■ **Given data**
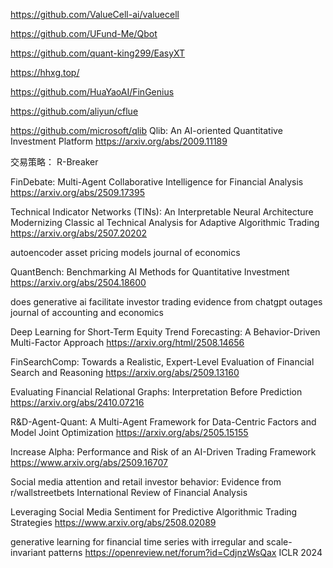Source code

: https://github.com/ValueCell-ai/valuecell

https://github.com/UFund-Me/Qbot

https://github.com/quant-king299/EasyXT

https://hhxg.top/

https://github.com/HuaYaoAI/FinGenius

https://github.com/aliyun/cflue


https://github.com/microsoft/qlib
Qlib: An AI-oriented Quantitative Investment Platform
https://arxiv.org/abs/2009.11189


交易策略：
R-Breaker


FinDebate: Multi-Agent Collaborative Intelligence for Financial Analysis
https://arxiv.org/abs/2509.17395   


Technical Indicator Networks (TINs): An Interpretable Neural Architecture Modernizing Classic al Technical Analysis for Adaptive Algorithmic Trading
https://arxiv.org/abs/2507.20202

autoencoder asset pricing models
journal of economics

QuantBench: Benchmarking AI Methods for Quantitative Investment
https://arxiv.org/abs/2504.18600

does generative ai facilitate investor trading evidence from chatgpt outages
journal of accounting and economics

Deep Learning for Short-Term Equity Trend Forecasting: A Behavior-Driven Multi-Factor Approach
https://arxiv.org/html/2508.14656


FinSearchComp: Towards a Realistic, Expert-Level Evaluation of Financial Search and Reasoning
https://arxiv.org/abs/2509.13160

Evaluating Financial Relational Graphs: Interpretation Before Prediction
https://arxiv.org/abs/2410.07216


R&D-Agent-Quant: A Multi-Agent Framework for Data-Centric Factors and Model Joint Optimization
https://arxiv.org/abs/2505.15155


Increase Alpha: Performance and Risk of an AI-Driven Trading Framework
https://www.arxiv.org/abs/2509.16707


Social media attention and retail investor behavior: Evidence from r/wallstreetbets
International Review of Financial Analysis


Leveraging Social Media Sentiment for Predictive Algorithmic Trading Strategies
https://www.arxiv.org/abs/2508.02089

generative learning for financial time series with irregular and scale-invariant patterns
https://openreview.net/forum?id=CdjnzWsQax
ICLR 2024





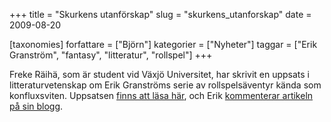 +++
title = "Skurkens utanförskap"
slug = "skurkens_utanforskap"
date = 2009-08-20

[taxonomies]
forfattare = ["Björn"]
kategorier = ["Nyheter"]
taggar = ["Erik Granström", "fantasy", "litteratur", "rollspel"]
+++

Freke Räihä, som är student vid Växjö Universitet, har skrivit en uppsats i litteraturvetenskap om Erik Granströms serie av rollspelsäventyr kända som konfluxsviten. Uppsatsen [finns att läsa här](arkiv/freke_raiha-skurkens_utanforskap_i_erik_granstroms_konfluxsvit.doc), och Erik [kommenterar artikeln på sin blogg](http://erik-granstrom.blogspot.com/2009/08/utanforskap-i-konfluxsviten.html).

■ **Problem requirements**
Checking each line above, count the ones that hold the word "economics" and state the total alone.

■ **Output of the task**
2